Tuesday evening, growers learned that the government is reducing their crop by 18 percent.
The quota tells tobacco farmers how much they can sell next year which translates into how much they can make next year.
The quota for 1999 is 666.2 million pounds, down from 807.6 million pounds this past year.
Last year was not a good year for tobacco, and everyone expected the quota to drop this year.
Because last year's crop did not sell out, most expected a cut this year. During the wait, a small group of farmers went to Edgecombe County to hear from the man who helped negotiate the most recent tobacco settlement.
Attorney General Mike Easleysays he wants to use some of that money to help communities rooted in tobacco. "Part of my job in the negotiations was to try and make certain that other states understood who the tobacco farmer was," Easley says.
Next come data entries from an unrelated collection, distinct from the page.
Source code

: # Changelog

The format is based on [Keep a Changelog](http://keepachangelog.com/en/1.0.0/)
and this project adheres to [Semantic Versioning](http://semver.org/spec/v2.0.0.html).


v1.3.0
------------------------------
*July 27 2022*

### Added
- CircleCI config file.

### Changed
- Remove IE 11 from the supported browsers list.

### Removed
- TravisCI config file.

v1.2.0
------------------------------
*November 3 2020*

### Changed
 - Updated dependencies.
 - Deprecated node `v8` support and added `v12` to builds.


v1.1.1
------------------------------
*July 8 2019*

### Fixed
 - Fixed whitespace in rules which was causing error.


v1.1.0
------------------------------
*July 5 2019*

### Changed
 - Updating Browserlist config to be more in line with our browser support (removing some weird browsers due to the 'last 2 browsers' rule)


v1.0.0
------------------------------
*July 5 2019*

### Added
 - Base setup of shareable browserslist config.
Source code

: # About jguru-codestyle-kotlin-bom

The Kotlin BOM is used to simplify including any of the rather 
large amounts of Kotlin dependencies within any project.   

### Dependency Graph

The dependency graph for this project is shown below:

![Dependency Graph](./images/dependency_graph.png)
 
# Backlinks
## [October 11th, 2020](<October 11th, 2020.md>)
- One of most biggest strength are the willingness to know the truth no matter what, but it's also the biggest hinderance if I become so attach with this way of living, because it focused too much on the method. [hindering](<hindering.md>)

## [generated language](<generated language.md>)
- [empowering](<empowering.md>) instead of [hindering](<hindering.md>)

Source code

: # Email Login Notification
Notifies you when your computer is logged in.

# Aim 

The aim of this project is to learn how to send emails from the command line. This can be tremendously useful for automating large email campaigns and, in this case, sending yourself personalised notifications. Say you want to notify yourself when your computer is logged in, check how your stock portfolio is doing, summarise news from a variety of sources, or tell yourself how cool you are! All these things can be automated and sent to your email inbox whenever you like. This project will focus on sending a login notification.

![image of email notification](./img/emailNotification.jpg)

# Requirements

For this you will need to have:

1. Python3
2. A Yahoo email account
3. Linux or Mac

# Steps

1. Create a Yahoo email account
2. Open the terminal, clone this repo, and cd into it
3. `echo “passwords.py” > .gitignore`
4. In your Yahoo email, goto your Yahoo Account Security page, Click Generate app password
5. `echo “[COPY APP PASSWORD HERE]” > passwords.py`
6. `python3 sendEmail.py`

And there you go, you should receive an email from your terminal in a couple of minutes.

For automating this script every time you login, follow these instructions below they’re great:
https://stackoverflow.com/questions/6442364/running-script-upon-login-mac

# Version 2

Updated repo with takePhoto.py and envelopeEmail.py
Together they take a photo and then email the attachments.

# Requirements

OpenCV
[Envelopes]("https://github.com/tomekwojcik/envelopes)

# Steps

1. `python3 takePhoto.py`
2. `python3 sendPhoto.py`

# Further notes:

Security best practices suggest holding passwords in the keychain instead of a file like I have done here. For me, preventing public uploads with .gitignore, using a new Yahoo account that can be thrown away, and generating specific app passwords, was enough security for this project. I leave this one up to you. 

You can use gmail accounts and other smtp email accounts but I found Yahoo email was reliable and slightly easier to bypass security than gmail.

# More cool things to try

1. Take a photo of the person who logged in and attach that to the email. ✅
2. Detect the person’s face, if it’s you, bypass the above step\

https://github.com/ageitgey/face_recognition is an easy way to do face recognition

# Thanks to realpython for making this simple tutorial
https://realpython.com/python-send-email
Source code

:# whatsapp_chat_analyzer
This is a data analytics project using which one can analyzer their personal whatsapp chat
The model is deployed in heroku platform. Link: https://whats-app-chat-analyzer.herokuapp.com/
"The tobacco farmer is somebody who has been playing by the rules. They haven't done anything wrong. They wouldn't do anything to hurt a child; they don't want kids to smoke. And tobacco's very important to our economy, and it is a legal product. I think I made the point with them," Easley says, "and I think it's going to bring some stability through the settlement and that the future will be little more certain, a little more predictable for all of us."
Easley's office says representatives from 12 states will meet in Raleigh Friday to talk about the settlement and the future of the industry.